Understanding TRPO and PPO

There are many variations to the policy-and model-free algorithms that have become popular for solving RL problems of optimizing predictions of future rewards. As we have seen, many of these algorithms use an advantage function, such as Actor-Critic, where we have two sides of the problem trying to converge to the optimum solution. In this case, the advantage function is trying to find the maximum expected discounted rewards. TRPO and PPO do this by using an optimization method called a Minorize-Maximization (MM) algorithm. An example of how the MM algorithm solves a problem is shown in the following diagram:



Using the MM algorithm

This diagram was extracted from a series of blogs by Jonathon Hui that elegantly describe the MM algorithm along with the TRPO and PPO methods in much greater detail. See the following link for the source: (https://medium.com/@jonathan_hui/rl-proximal-policy-optimization-ppo-explained-77f014ec3f12).

Essentially, the MM algorithm finds the optimum pair function by interactively maximizing and minimizing function parameters until it arrives at a converged solution. In the diagram, the red line denotes the function we are looking to approximate, and the blue line denotes the converging function. You can see the progression as the algorithm picks min/max values that will find a solution.

The problem we encounter when using MM is that the function approximation can sometimes fall off, or down into a valley. In order to understand this better, let's consider this as solving the problem of climbing an uneven hill using a straight line. An example of such a scenario is seen here:



Attempting to climb a hill using linear methods

You can see that using only linear paths to try and navigate this quite treacherous ridge would, in fact, be dangerous. While the danger may not be as real, it is still a big problem when using linear methods to solve MM, as it is if you were hiking up a steep ridge using only a straight fixed path. 

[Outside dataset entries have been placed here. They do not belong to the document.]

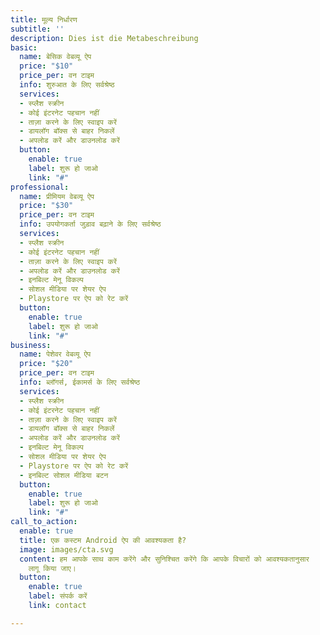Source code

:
 ```yaml
---
title: मूल्य निर्धारण
subtitle: ''
description: Dies ist die Metabeschreibung
basic:
  name: बेसिक वेबव्यू ऐप
  price: "$10"
  price_per: वन टाइम
  info: शुरुआत के लिए सर्वश्रेष्ठ
  services:
  - स्प्लैश स्क्रीन
  - कोई इंटरनेट पहचान नहीं
  - ताज़ा करने के लिए स्वाइप करें
  - डायलॉग बॉक्स से बाहर निकलें
  - अपलोड करें और डाउनलोड करें
  button:
    enable: true
    label: शुरू हो जाओ
    link: "#"
professional:
  name: प्रीमियम वेबव्यू ऐप
  price: "$30"
  price_per: वन टाइम
  info: उपयोगकर्ता जुड़ाव बढ़ाने के लिए सर्वश्रेष्ठ
  services:
  - स्प्लैश स्क्रीन
  - कोई इंटरनेट पहचान नहीं
  - ताज़ा करने के लिए स्वाइप करें
  - अपलोड करें और डाउनलोड करें
  - इनबिल्ट मेनू विकल्प
  - सोशल मीडिया पर शेयर ऐप
  - Playstore पर ऐप को रेट करें
  button:
    enable: true
    label: शुरू हो जाओ
    link: "#"
business:
  name: पेशेवर वेबव्यू ऐप
  price: "$20"
  price_per: वन टाइम
  info: ब्लॉगर्स, ईकामर्स के लिए सर्वश्रेष्ठ
  services:
  - स्प्लैश स्क्रीन
  - कोई इंटरनेट पहचान नहीं
  - ताज़ा करने के लिए स्वाइप करें
  - डायलॉग बॉक्स से बाहर निकलें
  - अपलोड करें और डाउनलोड करें
  - इनबिल्ट मेनू विकल्प
  - सोशल मीडिया पर शेयर ऐप
  - Playstore पर ऐप को रेट करें
  - इनबिल्ट सोशल मीडिया बटन
  button:
    enable: true
    label: शुरू हो जाओ
    link: "#"
call_to_action:
  enable: true
  title: एक कस्टम Android ऐप की आवश्यकता है?
  image: images/cta.svg
  content: हम आपके साथ काम करेंगे और सुनिश्चित करेंगे कि आपके विचारों को आवश्यकतानुसार
    लागू किया जाए।
  button:
    enable: true
    label: संपर्क करें
    link: contact

---
```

TRPO solves the problem of using linear methods by using a quadratic method, and by  limiting the amount of steps each iteration can take in a form of trust region. That is, the algorithm makes sure that every position is positive and safe. If we consider our hill climbing example again, we may consider TRPO as placing a path or region of trust, like in the following photo:



A trust region path up the hill

In the preceding photo, the path is shown for example purposes only as a connected set of circles or regions; the real trust path may or may not be closer to the actual peak or ridge. Regardless, this has the effect of allowing the agent to learn at a more gradual and progressive pace. With TRPO, the size of the trust region can be altered and made bigger or smaller to coincide with our preferred policy convergence. The problem with TRPO is that it is quite complex to implement since it requires the second-degree derivation of some complex equations.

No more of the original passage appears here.